Ballistic performance
| Bullet mass/type | Velocity | Energy |
| 110 gr (7 g) FMJ | 579 m/s (1,900 ft/s) | 1,195 J (881 ft⋅lbf) |  |

= .30 carbine =

Light rifle cartridge for M1 carbine

The .30 carbine (7.62×33mm) is a rimless carbine/rifle cartridge used in the M1 carbine introduced in the 1940s. It is a light rifle round designed to be fired from the M1 carbine's 18-inch (458 mm) barrel.

==History==

Shortly before World War II, the U.S. Army started a "light rifle" project to provide support personnel and rear area units a weapon with more firepower and accuracy than the standard issue M1911A1 .45 ACP handgun and half the weight of the standard issue M1 Garand .30-06 rifle or the .45 ACP Thompson submachine gun.

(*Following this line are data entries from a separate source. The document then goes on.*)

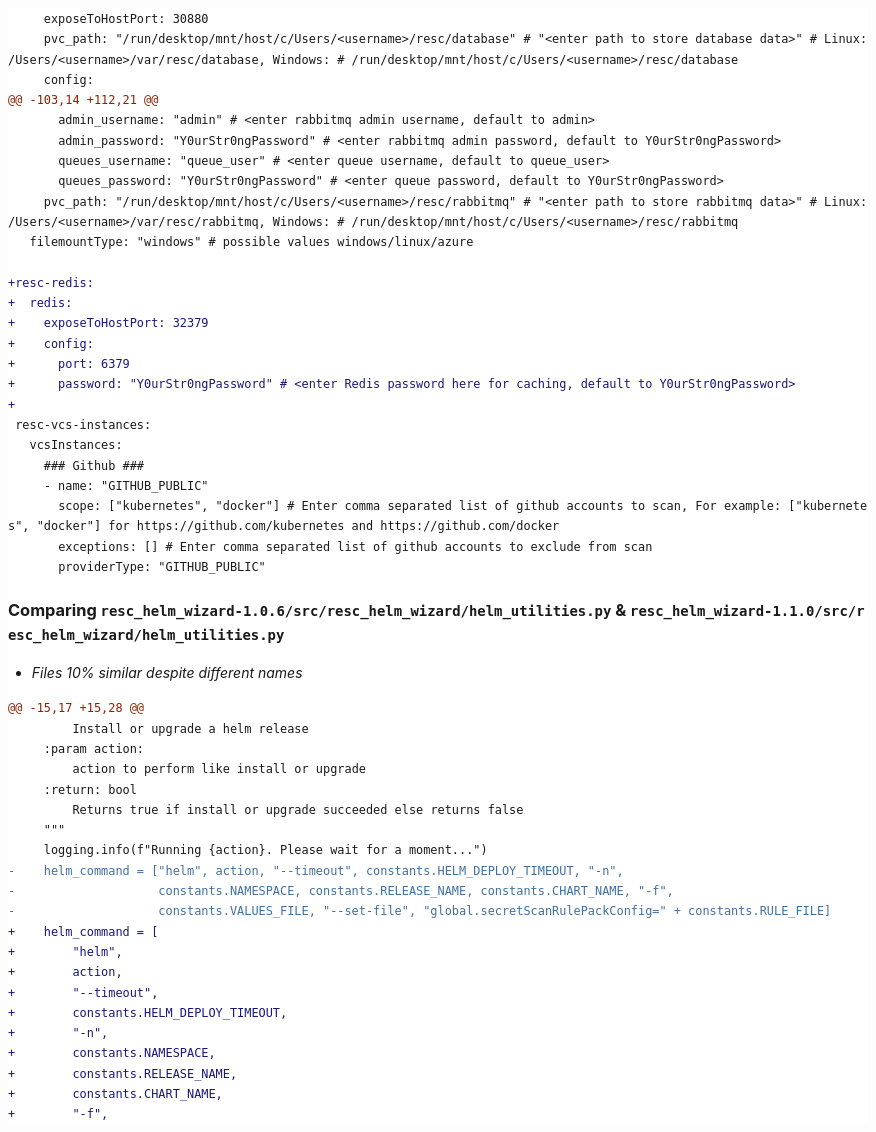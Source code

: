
 ```diff
     exposeToHostPort: 30880
     pvc_path: "/run/desktop/mnt/host/c/Users/<username>/resc/database" # "<enter path to store database data>" # Linux: /Users/<username>/var/resc/database, Windows: # /run/desktop/mnt/host/c/Users/<username>/resc/database
     config:
@@ -103,14 +112,21 @@
       admin_username: "admin" # <enter rabbitmq admin username, default to admin>
       admin_password: "Y0urStr0ngPassword" # <enter rabbitmq admin password, default to Y0urStr0ngPassword>
       queues_username: "queue_user" # <enter queue username, default to queue_user>
       queues_password: "Y0urStr0ngPassword" # <enter queue password, default to Y0urStr0ngPassword>
     pvc_path: "/run/desktop/mnt/host/c/Users/<username>/resc/rabbitmq" # "<enter path to store rabbitmq data>" # Linux: /Users/<username>/var/resc/rabbitmq, Windows: # /run/desktop/mnt/host/c/Users/<username>/resc/rabbitmq
   filemountType: "windows" # possible values windows/linux/azure
 
+resc-redis:
+  redis:
+    exposeToHostPort: 32379
+    config:
+      port: 6379
+      password: "Y0urStr0ngPassword" # <enter Redis password here for caching, default to Y0urStr0ngPassword>
+
 resc-vcs-instances:
   vcsInstances:
     ### Github ###
     - name: "GITHUB_PUBLIC"
       scope: ["kubernetes", "docker"] # Enter comma separated list of github accounts to scan, For example: ["kubernetes", "docker"] for https://github.com/kubernetes and https://github.com/docker
       exceptions: [] # Enter comma separated list of github accounts to exclude from scan
       providerType: "GITHUB_PUBLIC"
```

### Comparing `resc_helm_wizard-1.0.6/src/resc_helm_wizard/helm_utilities.py` & `resc_helm_wizard-1.1.0/src/resc_helm_wizard/helm_utilities.py`

 * *Files 10% similar despite different names*

```diff
@@ -15,17 +15,28 @@
         Install or upgrade a helm release
     :param action:
         action to perform like install or upgrade
     :return: bool
         Returns true if install or upgrade succeeded else returns false
     """
     logging.info(f"Running {action}. Please wait for a moment...")
-    helm_command = ["helm", action, "--timeout", constants.HELM_DEPLOY_TIMEOUT, "-n",
-                    constants.NAMESPACE, constants.RELEASE_NAME, constants.CHART_NAME, "-f",
-                    constants.VALUES_FILE, "--set-file", "global.secretScanRulePackConfig=" + constants.RULE_FILE]
+    helm_command = [
+        "helm",
+        action,
+        "--timeout",
+        constants.HELM_DEPLOY_TIMEOUT,
+        "-n",
+        constants.NAMESPACE,
+        constants.RELEASE_NAME,
+        constants.CHART_NAME,
+        "-f",
```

The .30 carbine cartridge was developed by Winchester and is basically a rimless .30 caliber (7.62 mm) version of the much older .32 Winchester Self-Loading cartridge of 1906 introduced for the Winchester Model 1905 rifle. (The .30 carbine's relatively straight case and round nose bullet have misled some to believe it was designed for use in pistols.) The .30 carbine uses a lighter bullet (110 grain versus 165 grain) and improved powder. As a result, it has approximately 41% higher muzzle velocity with 27% more impact energy than the parent .32 WSL cartridge.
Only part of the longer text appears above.